Data extracted from a collection
++++++++

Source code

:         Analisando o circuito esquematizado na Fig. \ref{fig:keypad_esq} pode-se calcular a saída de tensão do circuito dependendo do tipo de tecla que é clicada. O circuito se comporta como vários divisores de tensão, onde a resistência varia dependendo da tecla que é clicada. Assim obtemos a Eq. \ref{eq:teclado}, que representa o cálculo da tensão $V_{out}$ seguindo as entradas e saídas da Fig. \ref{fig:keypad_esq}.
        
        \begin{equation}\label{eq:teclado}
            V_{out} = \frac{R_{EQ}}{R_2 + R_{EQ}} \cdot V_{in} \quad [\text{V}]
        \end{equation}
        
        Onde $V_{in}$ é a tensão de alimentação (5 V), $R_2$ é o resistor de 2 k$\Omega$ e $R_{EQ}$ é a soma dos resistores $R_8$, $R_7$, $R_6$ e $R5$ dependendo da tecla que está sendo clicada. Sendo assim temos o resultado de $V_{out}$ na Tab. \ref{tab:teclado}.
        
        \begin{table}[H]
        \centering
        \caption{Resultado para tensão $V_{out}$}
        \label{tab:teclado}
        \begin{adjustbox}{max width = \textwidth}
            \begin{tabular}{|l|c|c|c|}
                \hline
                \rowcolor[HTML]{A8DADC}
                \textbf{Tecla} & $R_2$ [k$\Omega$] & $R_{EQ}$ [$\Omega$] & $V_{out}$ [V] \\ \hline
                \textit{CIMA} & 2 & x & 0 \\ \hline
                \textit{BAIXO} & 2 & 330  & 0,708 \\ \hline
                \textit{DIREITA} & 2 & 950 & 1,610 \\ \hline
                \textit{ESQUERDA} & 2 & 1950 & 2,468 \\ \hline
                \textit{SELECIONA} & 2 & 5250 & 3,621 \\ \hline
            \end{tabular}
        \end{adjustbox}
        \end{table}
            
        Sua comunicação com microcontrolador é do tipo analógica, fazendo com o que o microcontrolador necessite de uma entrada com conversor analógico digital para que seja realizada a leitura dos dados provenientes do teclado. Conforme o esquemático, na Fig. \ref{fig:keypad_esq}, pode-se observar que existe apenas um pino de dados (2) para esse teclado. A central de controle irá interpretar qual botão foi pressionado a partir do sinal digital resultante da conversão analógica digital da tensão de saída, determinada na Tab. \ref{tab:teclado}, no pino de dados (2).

++++++++

**What you have to do:** All of the entries above need to be set down again exactly.

**Output:**
Source code

:         Analisando o circuito esquematizado na Fig. \ref{fig:keypad_esq} pode-se calcular a saída de tensão do circuito dependendo do tipo de tecla que é clicada. O circuito se comporta como vários divisores de tensão, onde a resistência varia dependendo da tecla que é clicada. Assim obtemos a Eq. \ref{eq:teclado}, que representa o cálculo da tensão $V_{out}$ seguindo as entradas e saídas da Fig. \ref{fig:keypad_esq}.
        
        \begin{equation}\label{eq:teclado}
            V_{out} = \frac{R_{EQ}}{R_2 + R_{EQ}} \cdot V_{in} \quad [\text{V}]
        \end{equation}
        
        Onde $V_{in}$ é a tensão de alimentação (5 V), $R_2$ é o resistor de 2 k$\Omega$ e $R_{EQ}$ é a soma dos resistores $R_8$, $R_7$, $R_6$ e $R5$ dependendo da tecla que está sendo clicada. Sendo assim temos o resultado de $V_{out}$ na Tab. \ref{tab:teclado}.
        
        \begin{table}[H]
        \centering
        \caption{Resultado para tensão $V_{out}$}
        \label{tab:teclado}
        \begin{adjustbox}{max width = \textwidth}
            \begin{tabular}{|l|c|c|c|}
                \hline
                \rowcolor[HTML]{A8DADC}
                \textbf{Tecla} & $R_2$ [k$\Omega$] & $R_{EQ}$ [$\Omega$] & $V_{out}$ [V] \\ \hline
                \textit{CIMA} & 2 & x & 0 \\ \hline
                \textit{BAIXO} & 2 & 330  & 0,708 \\ \hline
                \textit{DIREITA} & 2 & 950 & 1,610 \\ \hline
                \textit{ESQUERDA} & 2 & 1950 & 2,468 \\ \hline
                \textit{SELECIONA} & 2 & 5250 & 3,621 \\ \hline
            \end{tabular}
        \end{adjustbox}
        \end{table}
            
        Sua comunicação com microcontrolador é do tipo analógica, fazendo com o que o microcontrolador necessite de uma entrada com conversor analógico digital para que seja realizada a leitura dos dados provenientes do teclado. Conforme o esquemático, na Fig. \ref{fig:keypad_esq}, pode-se observar que existe apenas um pino de dados (2) para esse teclado. A central de controle irá interpretar qual botão foi pressionado a partir do sinal digital resultante da conversão analógica digital da tensão de saída, determinada na Tab. \ref{tab:teclado}, no pino de dados (2).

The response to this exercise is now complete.